A country and a century, told through what happened to a family, narrated by a member of that family’s next-to-youngest generation, dedicated to a member of the youngest generation who is trying to both escape and understand the legacy she is bearing. In The Eighth Life (For Brilka), Nino Haratischvili brings her native Georgia to life, though she wrote the novel in German, charting its course through a long twentieth century by portraying seven lives in a family that is both extraordinary and representative of the small country in the South Caucasus that, among other things, gave the world Josef Stalin. It’s a country I called home from mid-2008, just weeks before the latest Russian invasion, to the end of 2011.
At the time Haratischvili’s narrator tells the stories that comprise The Eighth Life, she is 32, the year is 2006, and she is living in Berlin. Her mother calls from Georgia to say that her niece, twelve-year-old Brilka, has fled from a school trip to Amsterdam and been found by police just outside of Vienna. But by then the narrator is already getting ahead of herself, something she often does when telling Brilka the family’s stories, trying to make sense of them for herself — and trying to make sense of herself — by relating them to someone young and unseen. Haratischvili structures The Eighth Life as seven books plus a prologue, generally told in the third person but with enough first-person intrusions by the narrator that readers can easily keep in mind that all of the family stories are filtered through one person’s perspective, and all intended to explain the family to her young niece.
The narrator introduces herself:
My name is Niza. It contains a word: a word that, in our mother tongue, signifies “heaven.” Za.
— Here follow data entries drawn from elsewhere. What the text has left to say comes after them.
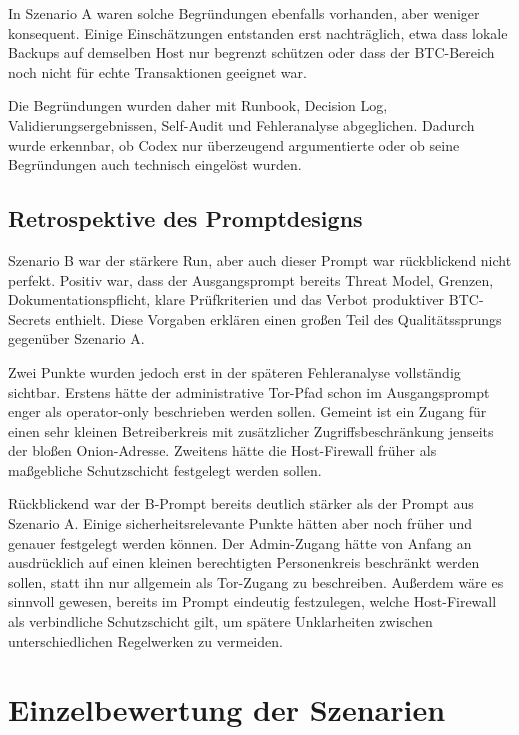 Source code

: In Szenario A waren solche Begründungen ebenfalls vorhanden, aber weniger konsequent. Einige Einschätzungen entstanden erst nachträglich, etwa dass lokale Backups auf demselben Host nur begrenzt schützen oder dass der \ac{BTC}-Bereich noch nicht für echte Transaktionen geeignet war.

Die Begründungen wurden daher mit Runbook, Decision Log, Validierungsergebnissen, Self-Audit und Fehleranalyse abgeglichen. Dadurch wurde erkennbar, ob Codex nur überzeugend argumentierte oder ob seine Begründungen auch technisch eingelöst wurden.


\subsection{Retrospektive des Promptdesigns}

Szenario B war der stärkere Run, aber auch dieser Prompt war rückblickend nicht perfekt. Positiv war, dass der Ausgangsprompt bereits Threat Model, Grenzen, Dokumentationspflicht, klare Prüfkriterien und das Verbot produktiver \ac{BTC}-Secrets enthielt. Diese Vorgaben erklären einen großen Teil des Qualitätssprungs gegenüber Szenario A.

Zwei Punkte wurden jedoch erst in der späteren Fehleranalyse vollständig sichtbar. Erstens hätte der administrative Tor-Pfad schon im Ausgangsprompt enger als \glqq operator-only\grqq{} beschrieben werden sollen. Gemeint ist ein Zugang für einen sehr kleinen Betreiberkreis mit zusätzlicher Zugriffsbeschränkung jenseits der bloßen Onion-Adresse. Zweitens hätte die Host-Firewall früher als maßgebliche Schutzschicht festgelegt werden sollen.

Rückblickend war der B-Prompt bereits deutlich stärker als der Prompt aus Szenario A. Einige sicherheitsrelevante Punkte hätten aber noch früher und genauer festgelegt werden können. Der Admin-Zugang hätte von Anfang an ausdrücklich auf einen kleinen berechtigten Personenkreis beschränkt werden sollen, statt ihn nur allgemein als Tor-Zugang zu beschreiben. Außerdem wäre es sinnvoll gewesen, bereits im Prompt eindeutig festzulegen, welche Host-Firewall als verbindliche Schutzschicht gilt, um spätere Unklarheiten zwischen unterschiedlichen Regelwerken zu vermeiden.


\section{Einzelbewertung der Szenarien}
\label{sec:einzelbewertung}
Perhaps my life up till now has been a search for this particular heaven, given to me as a promise that has accompanied me since birth. My sister’s name was Daria. Her name contains the word “chaos.” Aria. Churning up, stiffing up, the messing up and the not putting right. I am duty bound to her. I am duty bound to her chaos. I have always been duty bound to seek my heaven in her chaos. But perhaps it’s just about Brilka. Brilka, whose name has no meaning in the language of my childhood. Whose name bears no label and no stigma. Brilka who gave herself this name, and kept on insisting she be called this until others forgot what her real name was. (pp. 5–6)
By telling the stories, Niza hopes to give Brilka enough understanding of where and who she comes from that she can be free to become herself, to know the links to the past but not be weighed down by them. Niza wants that for herself, she has tried, but at least at the time of the story she has not succeeded. Many others in the Jashi family’s stories wanted to break free and tried in various ways — Niza’s great-great-grandfather journeyed to Budapest and learned secrets of the chocolatier’s trade; her great-grandmother married an army lieutenant; her grandfather joined the Party and the Red Army; her great-aunt defected to the West. Though none of them succeeded completely, none of them failed completely either. And so Niza hopes, and hopes particularly for Brilka, hopes enough to tell her more than 900 pages of family tales so that the knowledge may set her free.